• ASSIGNMENT:
Please set down exactly the lines of the listing below from the line containing "If flutter report" through the line containing "Create a new", both lines included, leaving out all other lines.

• SUPPLIED INFORMATION:
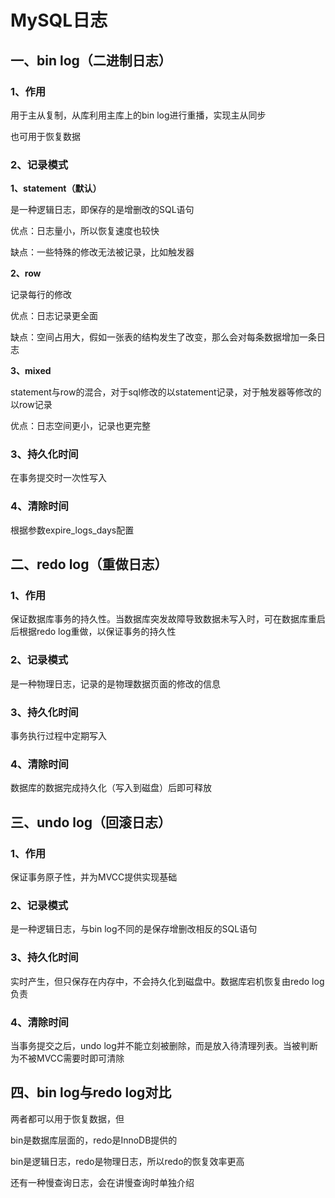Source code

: # MySQL日志

##  一、bin log（二进制日志）

### 1、作用

用于主从复制，从库利用主库上的bin log进行重播，实现主从同步

也可用于恢复数据

### 2、记录模式

**1、statement（默认）**

是一种逻辑日志，即保存的是增删改的SQL语句

优点：日志量小，所以恢复速度也较快

缺点：一些特殊的修改无法被记录，比如触发器

**2、row**

记录每行的修改

优点：日志记录更全面

缺点：空间占用大，假如一张表的结构发生了改变，那么会对每条数据增加一条日志

**3、mixed**

statement与row的混合，对于sql修改的以statement记录，对于触发器等修改的以row记录

优点：日志空间更小，记录也更完整

### 3、持久化时间

在事务提交时一次性写入

### 4、清除时间

根据参数expire_logs_days配置

## 二、redo log（重做日志）

### 1、作用

保证数据库事务的持久性。当数据库突发故障导致数据未写入时，可在数据库重启后根据redo log重做，以保证事务的持久性

### 2、记录模式

是一种物理日志，记录的是物理数据页面的修改的信息

### 3、持久化时间

事务执行过程中定期写入

### 4、清除时间

数据库的数据完成持久化（写入到磁盘）后即可释放

## 三、undo log（回滚日志）

### 1、作用

保证事务原子性，并为MVCC提供实现基础

### 2、记录模式

是一种逻辑日志，与bin log不同的是保存增删改相反的SQL语句

### 3、持久化时间

实时产生，但只保存在内存中，不会持久化到磁盘中。数据库宕机恢复由redo log负责

### 4、清除时间

当事务提交之后，undo log并不能立刻被删除，而是放入待清理列表。当被判断为不被MVCC需要时即可清除

## 四、bin log与redo log对比

两者都可以用于恢复数据，但

bin是数据库层面的，redo是InnoDB提供的

bin是逻辑日志，redo是物理日志，所以redo的恢复效率更高



还有一种慢查询日志，会在讲慢查询时单独介绍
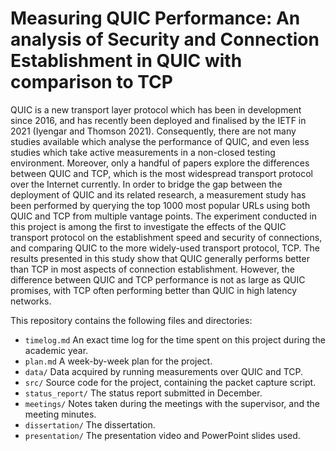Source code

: # Measuring QUIC Performance: An analysis of Security and Connection Establishment in QUIC with comparison to TCP

QUIC is a new transport layer protocol which has been in development since 2016, and has recently been deployed and finalised by the IETF in 2021 (Iyengar and Thomson 2021). Consequently, there are not many studies available which analyse the performance of QUIC, and even less studies which take active measurements in a non-closed testing environment. Moreover,
only a handful of papers explore the differences between QUIC and TCP, which is the most widespread transport protocol over the Internet currently. In order to bridge the gap between the deployment of QUIC and its related research, a measurement study has been performed by querying the top 1000 most popular URLs using both QUIC and TCP from multiple vantage points. The experiment conducted in this project is among the first to investigate the effects of the QUIC transport protocol on the establishment speed and security of connections, and comparing QUIC to the more widely-used transport protocol, TCP. The results presented in this study show that QUIC generally performs better than TCP in most aspects of connection establishment. However, the difference between QUIC and TCP performance is not as large as QUIC promises, with TCP often performing better than QUIC in high latency networks.


This repository contains the following files and directories: 

* `timelog.md` An exact time log for the time spent on this project during the academic year.
* `plan.md` A week-by-week plan for the project. 
* `data/` Data acquired by running measurements over QUIC and TCP.
* `src/` Source code for the project, containing the packet capture script.
* `status_report/` The status report submitted in December.
* `meetings/` Notes taken during the meetings with the supervisor, and the meeting minutes.
* `dissertation/` The dissertation.
* `presentation/` The presentation video and PowerPoint slides used.
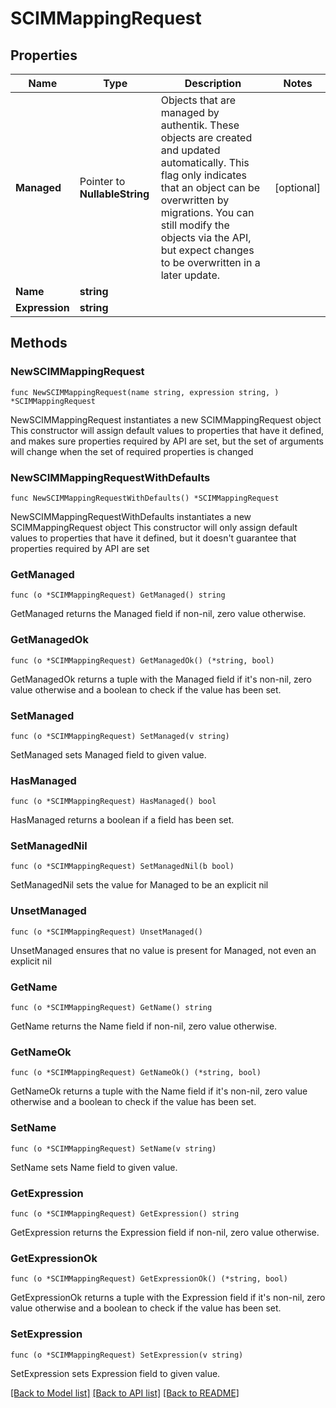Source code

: # SCIMMappingRequest

## Properties

Name | Type | Description | Notes
------------ | ------------- | ------------- | -------------
**Managed** | Pointer to **NullableString** | Objects that are managed by authentik. These objects are created and updated automatically. This flag only indicates that an object can be overwritten by migrations. You can still modify the objects via the API, but expect changes to be overwritten in a later update. | [optional] 
**Name** | **string** |  | 
**Expression** | **string** |  | 

## Methods

### NewSCIMMappingRequest

`func NewSCIMMappingRequest(name string, expression string, ) *SCIMMappingRequest`

NewSCIMMappingRequest instantiates a new SCIMMappingRequest object
This constructor will assign default values to properties that have it defined,
and makes sure properties required by API are set, but the set of arguments
will change when the set of required properties is changed

### NewSCIMMappingRequestWithDefaults

`func NewSCIMMappingRequestWithDefaults() *SCIMMappingRequest`

NewSCIMMappingRequestWithDefaults instantiates a new SCIMMappingRequest object
This constructor will only assign default values to properties that have it defined,
but it doesn't guarantee that properties required by API are set

### GetManaged

`func (o *SCIMMappingRequest) GetManaged() string`

GetManaged returns the Managed field if non-nil, zero value otherwise.

### GetManagedOk

`func (o *SCIMMappingRequest) GetManagedOk() (*string, bool)`

GetManagedOk returns a tuple with the Managed field if it's non-nil, zero value otherwise
and a boolean to check if the value has been set.

### SetManaged

`func (o *SCIMMappingRequest) SetManaged(v string)`

SetManaged sets Managed field to given value.

### HasManaged

`func (o *SCIMMappingRequest) HasManaged() bool`

HasManaged returns a boolean if a field has been set.

### SetManagedNil

`func (o *SCIMMappingRequest) SetManagedNil(b bool)`

 SetManagedNil sets the value for Managed to be an explicit nil

### UnsetManaged
`func (o *SCIMMappingRequest) UnsetManaged()`

UnsetManaged ensures that no value is present for Managed, not even an explicit nil
### GetName

`func (o *SCIMMappingRequest) GetName() string`

GetName returns the Name field if non-nil, zero value otherwise.

### GetNameOk

`func (o *SCIMMappingRequest) GetNameOk() (*string, bool)`

GetNameOk returns a tuple with the Name field if it's non-nil, zero value otherwise
and a boolean to check if the value has been set.

### SetName

`func (o *SCIMMappingRequest) SetName(v string)`

SetName sets Name field to given value.


### GetExpression

`func (o *SCIMMappingRequest) GetExpression() string`

GetExpression returns the Expression field if non-nil, zero value otherwise.

### GetExpressionOk

`func (o *SCIMMappingRequest) GetExpressionOk() (*string, bool)`

GetExpressionOk returns a tuple with the Expression field if it's non-nil, zero value otherwise
and a boolean to check if the value has been set.

### SetExpression

`func (o *SCIMMappingRequest) SetExpression(v string)`

SetExpression sets Expression field to given value.



[[Back to Model list]](../README.md#documentation-for-models) [[Back to API list]](../README.md#documentation-for-api-endpoints) [[Back to README]](../README.md)


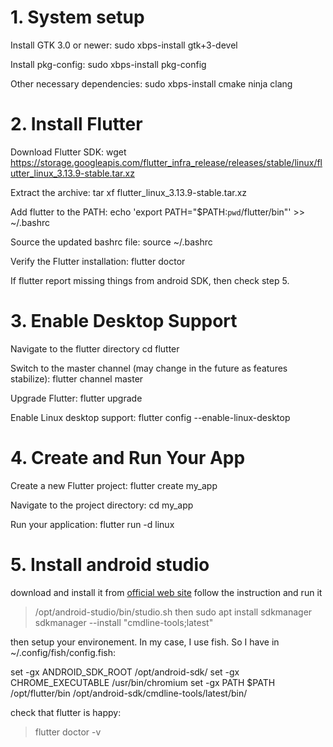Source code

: 
# 1. System setup

Install GTK 3.0 or newer:
sudo xbps-install gtk+3-devel

Install pkg-config:
sudo xbps-install pkg-config

Other necessary dependencies:
sudo xbps-install cmake ninja clang

# 2. Install Flutter

Download Flutter SDK:
wget https://storage.googleapis.com/flutter_infra_release/releases/stable/linux/flutter_linux_3.13.9-stable.tar.xz

Extract the archive:
tar xf flutter_linux_3.13.9-stable.tar.xz

Add flutter to the PATH:
echo 'export PATH="$PATH:`pwd`/flutter/bin"' >> ~/.bashrc

Source the updated bashrc file:
source ~/.bashrc

Verify the Flutter installation:
flutter doctor

If flutter report missing things from android SDK, then check step 5.

# 3. Enable Desktop Support

Navigate to the flutter directory
cd flutter

Switch to the master channel (may change in the future as features stabilize):
flutter channel master

Upgrade Flutter:
flutter upgrade

Enable Linux desktop support:
flutter config --enable-linux-desktop

# 4. Create and Run Your App

Create a new Flutter project:
flutter create my_app

Navigate to the project directory:
cd my_app

Run your application:
flutter run -d linux

# 5. Install android studio

download and install it from [official web site](https://developer.android.com/studio)
follow the instruction and run it
> /opt/android-studio/bin/studio.sh
then
> sudo apt install sdkmanager
> sdkmanager --install "cmdline-tools;latest"

then setup your environement. In my case, I use fish. So I have in ~/.config/fish/config.fish:

set -gx ANDROID_SDK_ROOT /opt/android-sdk/
set -gx CHROME_EXECUTABLE /usr/bin/chromium
set -gx PATH $PATH /opt/flutter/bin /opt/android-sdk/cmdline-tools/latest/bin/

check that flutter is happy:
> flutter doctor -v
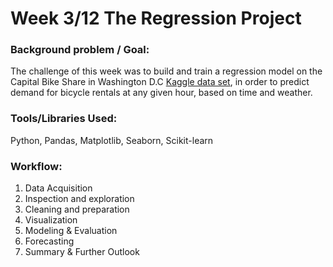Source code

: # Week 3/12 The Regression Project
   
### Background problem / Goal:
The challenge of this week was to build and train a regression model on the Capital Bike Share in Washington D.C [Kaggle data set](https://www.kaggle.com/c/bike-sharing-demand/data), in order to predict demand for bicycle rentals at any given hour, based on time and weather.

### Tools/Libraries Used: 
Python, Pandas, Matplotlib, Seaborn, Scikit-learn

### Workflow:
1. Data Acquisition
2. Inspection and exploration
3. Cleaning and preparation
4. Visualization
5. Modeling & Evaluation
6. Forecasting
7. Summary & Further Outlook
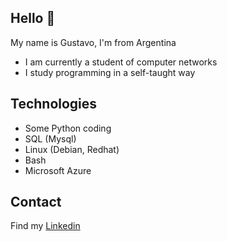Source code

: ## Hello 👋

My name is Gustavo, I'm from Argentina

- I am currently a student of computer networks
- I study programming in a self-taught way

## Technologies

- Some Python coding
- SQL (Mysql)
- Linux (Debian, Redhat)
- Bash
- Microsoft Azure

## Contact 

Find my  [Linkedin](https://www.linkedin.com/in/gustavo-barrera-672a88239/)
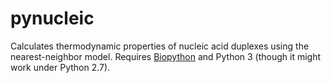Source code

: # pynucleic

Calculates thermodynamic properties of nucleic acid duplexes using the
nearest-neighbor model. Requires
[Biopython](http://biopython.org/wiki/Biopython) and Python 3 (though it might
work under Python 2.7).
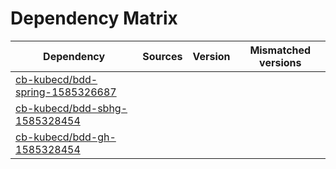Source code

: # Dependency Matrix

Dependency | Sources | Version | Mismatched versions
---------- | ------- | ------- | -------------------
[cb-kubecd/bdd-spring-1585326687](https://github.com/cb-kubecd/bdd-spring-1585326687.git) |  | []() | 
[cb-kubecd/bdd-sbhg-1585328454](https://github.com/cb-kubecd/bdd-sbhg-1585328454.git) |  | []() | 
[cb-kubecd/bdd-gh-1585328454](https://github.com/cb-kubecd/bdd-gh-1585328454.git) |  | []() | 
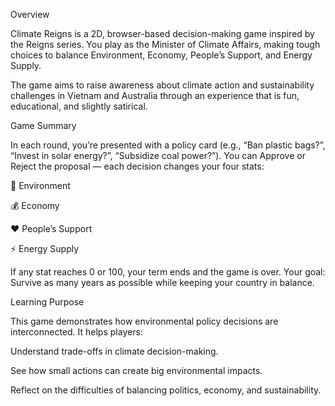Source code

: Overview

Climate Reigns is a 2D, browser-based decision-making game inspired by the Reigns series. You play as the Minister of Climate Affairs, making tough choices to balance Environment, Economy, People’s Support, and Energy Supply.

The game aims to raise awareness about climate action and sustainability challenges in Vietnam and Australia through an experience that is fun, educational, and slightly satirical.

Game Summary

In each round, you’re presented with a policy card (e.g., “Ban plastic bags?”, “Invest in solar energy?”, “Subsidize coal power?”). You can Approve or Reject the proposal — each decision changes your four stats:

🌿 Environment

💰 Economy

❤️ People’s Support

⚡ Energy Supply

If any stat reaches 0 or 100, your term ends and the game is over. Your goal: Survive as many years as possible while keeping your country in balance.

Learning Purpose

This game demonstrates how environmental policy decisions are interconnected. It helps players:

Understand trade-offs in climate decision-making.

See how small actions can create big environmental impacts.

Reflect on the difficulties of balancing politics, economy, and sustainability.
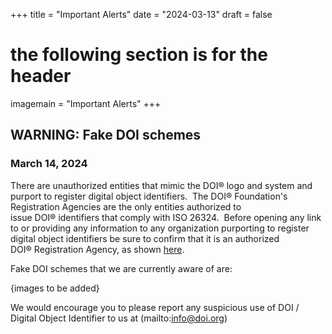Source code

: +++
title = "Important Alerts"
date = "2024-03-13"
draft = false
# the following section is for the header
imagemain = "Important Alerts"
+++

## WARNING: Fake DOI schemes

### March 14, 2024

There are unauthorized entities that mimic the DOI® logo and system and purport to register digital object identifiers.  The DOI® Foundation's Registration Agencies are the only entities authorized to issue DOI® identifiers that comply with ISO 26324.  Before opening any link to or providing any information to any organization purporting to register digital object identifiers be sure to confirm that it is an authorized DOI® Registration Agency, as shown [here](/the-community/existing-registration-agencies/).

Fake DOI schemes that we are currently aware of are:

{images to be added}


We would encourage you to please report any suspicious use of DOI / Digital Object Identifier to us at (mailto:info@doi.org)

• PROBLEM SOLUTION:
If flutter report missing things from android SDK, then check step 5.

# 3. Enable Desktop Support

Navigate to the flutter directory
cd flutter

Switch to the master channel (may change in the future as features stabilize):
flutter channel master

Upgrade Flutter:
flutter upgrade

Enable Linux desktop support:
flutter config --enable-linux-desktop

# 4. Create and Run Your App

Create a new Flutter project:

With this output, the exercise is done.